**WORK TO COMPLETE:**
Check every line below for the word "href" and show those that hold it.
____
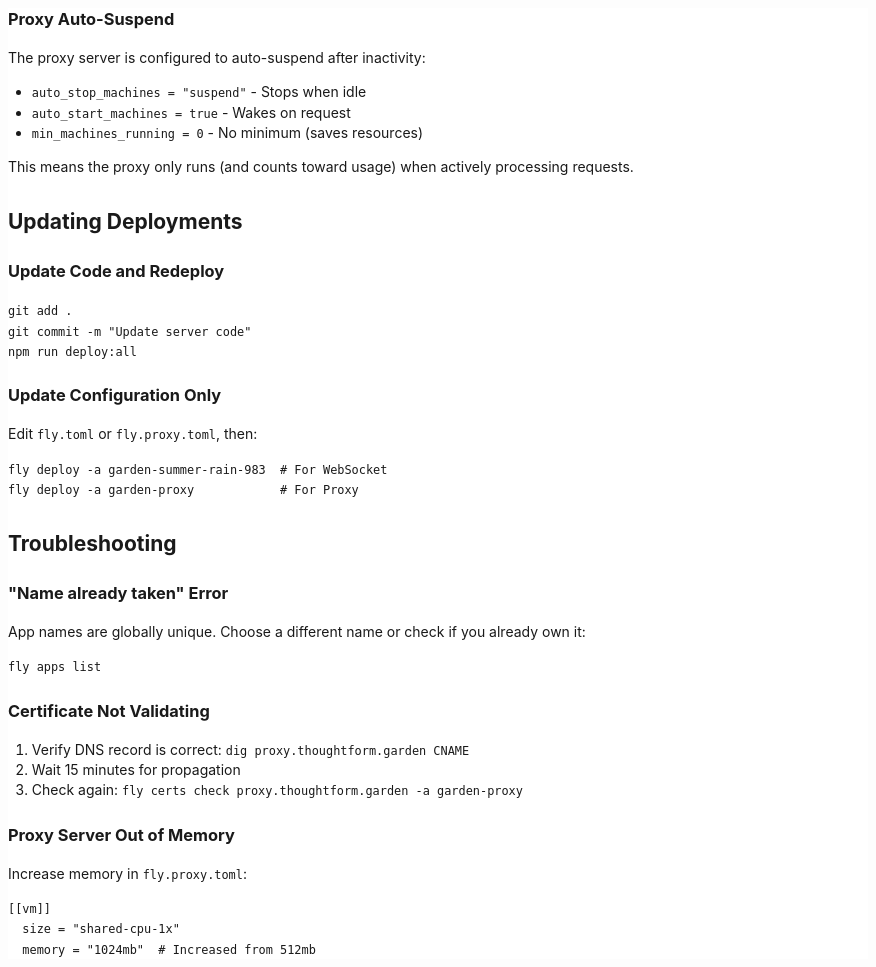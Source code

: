 ### Proxy Auto-Suspend

The proxy server is configured to auto-suspend after inactivity:
- `auto_stop_machines = "suspend"` - Stops when idle
- `auto_start_machines = true` - Wakes on request
- `min_machines_running = 0` - No minimum (saves resources)

This means the proxy only runs (and counts toward usage) when actively processing requests.

## Updating Deployments

### Update Code and Redeploy

```
git add .
git commit -m "Update server code"
npm run deploy:all
```

### Update Configuration Only

Edit `fly.toml` or `fly.proxy.toml`, then:

```
fly deploy -a garden-summer-rain-983  # For WebSocket
fly deploy -a garden-proxy            # For Proxy
```

## Troubleshooting

### "Name already taken" Error

App names are globally unique. Choose a different name or check if you already own it:

```
fly apps list
```

### Certificate Not Validating

1. Verify DNS record is correct: `dig proxy.thoughtform.garden CNAME`
2. Wait 15 minutes for propagation
3. Check again: `fly certs check proxy.thoughtform.garden -a garden-proxy`

### Proxy Server Out of Memory

Increase memory in `fly.proxy.toml`:

```
[[vm]]
  size = "shared-cpu-1x"
  memory = "1024mb"  # Increased from 512mb
```
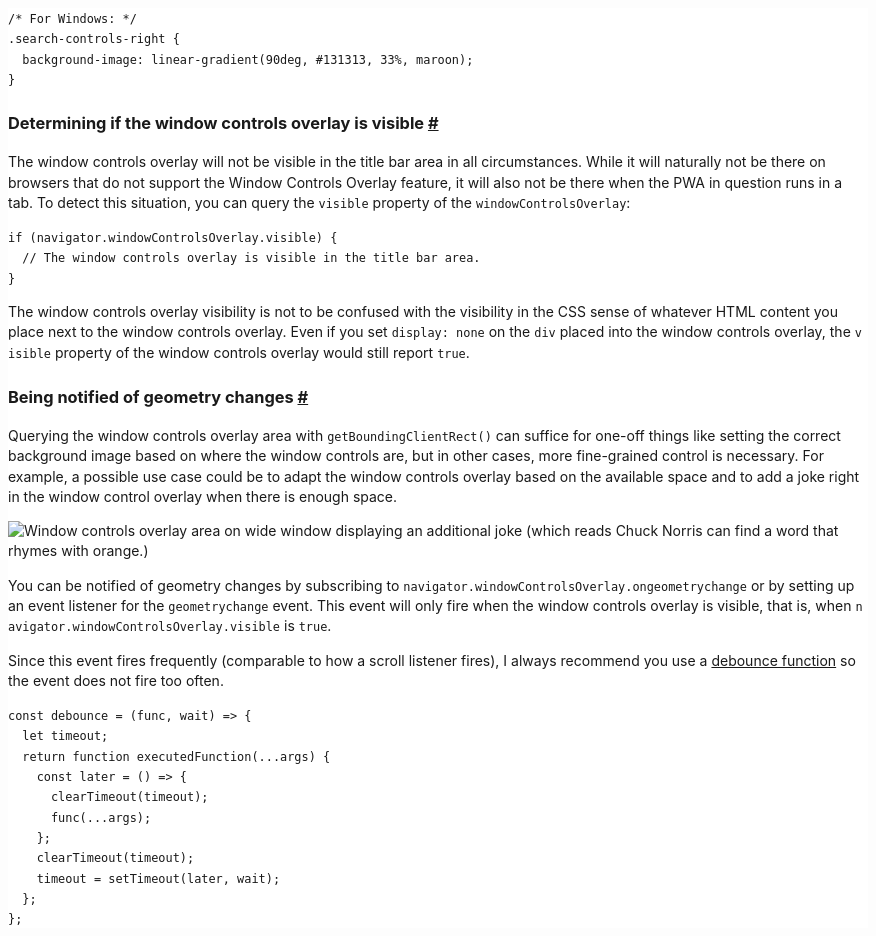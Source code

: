     /* For Windows: */
    .search-controls-right {
      background-image: linear-gradient(90deg, #131313, 33%, maroon);
    }

### Determining if the window controls overlay is visible <a href="#determining-if-the-window-controls-overlay-is-visible" class="w-headline-link">#</a>

The window controls overlay will not be visible in the title bar area in all circumstances. While it will naturally not be there on browsers that do not support the Window Controls Overlay feature, it will also not be there when the PWA in question runs in a tab. To detect this situation, you can query the `visible` property of the `windowControlsOverlay`:

    if (navigator.windowControlsOverlay.visible) {
      // The window controls overlay is visible in the title bar area.
    }

The window controls overlay visibility is not to be confused with the visibility in the CSS sense of whatever HTML content you place next to the window controls overlay. Even if you set `display: none` on the `div` placed into the window controls overlay, the `visible` property of the window controls overlay would still report `true`.

### Being notified of geometry changes <a href="#being-notified-of-geometry-changes" class="w-headline-link">#</a>

Querying the window controls overlay area with `getBoundingClientRect()` can suffice for one-off things like setting the correct background image based on where the window controls are, but in other cases, more fine-grained control is necessary. For example, a possible use case could be to adapt the window controls overlay based on the available space and to add a joke right in the window control overlay when there is enough space.

<img src="https://web-dev.imgix.net/image/8WbTDNrhLsU0El80frMBGE4eMCD3/Unm5S2dB3szfFF2YCcFO.png?auto=format" alt="Window controls overlay area on wide window displaying an additional joke (which reads Chuck Norris can find a word that rhymes with orange.)" sizes="(min-width: 800px) 800px, calc(100vw - 48px)" srcset="https://web-dev.imgix.net/image/8WbTDNrhLsU0El80frMBGE4eMCD3/Unm5S2dB3szfFF2YCcFO.png?auto=format&amp;w=200 200w,     https://web-dev.imgix.net/image/8WbTDNrhLsU0El80frMBGE4eMCD3/Unm5S2dB3szfFF2YCcFO.png?auto=format&amp;w=228 228w,     https://web-dev.imgix.net/image/8WbTDNrhLsU0El80frMBGE4eMCD3/Unm5S2dB3szfFF2YCcFO.png?auto=format&amp;w=260 260w,     https://web-dev.imgix.net/image/8WbTDNrhLsU0El80frMBGE4eMCD3/Unm5S2dB3szfFF2YCcFO.png?auto=format&amp;w=296 296w,     https://web-dev.imgix.net/image/8WbTDNrhLsU0El80frMBGE4eMCD3/Unm5S2dB3szfFF2YCcFO.png?auto=format&amp;w=338 338w,     https://web-dev.imgix.net/image/8WbTDNrhLsU0El80frMBGE4eMCD3/Unm5S2dB3szfFF2YCcFO.png?auto=format&amp;w=385 385w,     https://web-dev.imgix.net/image/8WbTDNrhLsU0El80frMBGE4eMCD3/Unm5S2dB3szfFF2YCcFO.png?auto=format&amp;w=439 439w,     https://web-dev.imgix.net/image/8WbTDNrhLsU0El80frMBGE4eMCD3/Unm5S2dB3szfFF2YCcFO.png?auto=format&amp;w=500 500w,     https://web-dev.imgix.net/image/8WbTDNrhLsU0El80frMBGE4eMCD3/Unm5S2dB3szfFF2YCcFO.png?auto=format&amp;w=571 571w,     https://web-dev.imgix.net/image/8WbTDNrhLsU0El80frMBGE4eMCD3/Unm5S2dB3szfFF2YCcFO.png?auto=format&amp;w=650 650w,     https://web-dev.imgix.net/image/8WbTDNrhLsU0El80frMBGE4eMCD3/Unm5S2dB3szfFF2YCcFO.png?auto=format&amp;w=741 741w,     https://web-dev.imgix.net/image/8WbTDNrhLsU0El80frMBGE4eMCD3/Unm5S2dB3szfFF2YCcFO.png?auto=format&amp;w=845 845w,     https://web-dev.imgix.net/image/8WbTDNrhLsU0El80frMBGE4eMCD3/Unm5S2dB3szfFF2YCcFO.png?auto=format&amp;w=964 964w,     https://web-dev.imgix.net/image/8WbTDNrhLsU0El80frMBGE4eMCD3/Unm5S2dB3szfFF2YCcFO.png?auto=format&amp;w=1098 1098w,     https://web-dev.imgix.net/image/8WbTDNrhLsU0El80frMBGE4eMCD3/Unm5S2dB3szfFF2YCcFO.png?auto=format&amp;w=1252 1252w,     https://web-dev.imgix.net/image/8WbTDNrhLsU0El80frMBGE4eMCD3/Unm5S2dB3szfFF2YCcFO.png?auto=format&amp;w=1428 1428w,     https://web-dev.imgix.net/image/8WbTDNrhLsU0El80frMBGE4eMCD3/Unm5S2dB3szfFF2YCcFO.png?auto=format&amp;w=1600 1600w" width="800" height="73" />

You can be notified of geometry changes by subscribing to `navigator.windowControlsOverlay.ongeometrychange` or by setting up an event listener for the `geometrychange` event. This event will only fire when the window controls overlay is visible, that is, when `navigator.windowControlsOverlay.visible` is `true`.

Since this event fires frequently (comparable to how a scroll listener fires), I always recommend you use a [debounce function](https://css-tricks.com/the-difference-between-throttling-and-debouncing/#debouncing-enforces-that-a-function-not-be-called-again-until-a-certain-amount-of-time-has-passed-without-it-being-called-as-in-execute-this-function-only-if-100-milliseconds-have-passed-witho) so the event does not fire too often.

    const debounce = (func, wait) => {
      let timeout;
      return function executedFunction(...args) {
        const later = () => {
          clearTimeout(timeout);
          func(...args);
        };
        clearTimeout(timeout);
        timeout = setTimeout(later, wait);
      };
    };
____
**EXERCISE OUTPUT:**
### Determining if the window controls overlay is visible <a href="#determining-if-the-window-controls-overlay-is-visible" class="w-headline-link">#</a>
### Being notified of geometry changes <a href="#being-notified-of-geometry-changes" class="w-headline-link">#</a>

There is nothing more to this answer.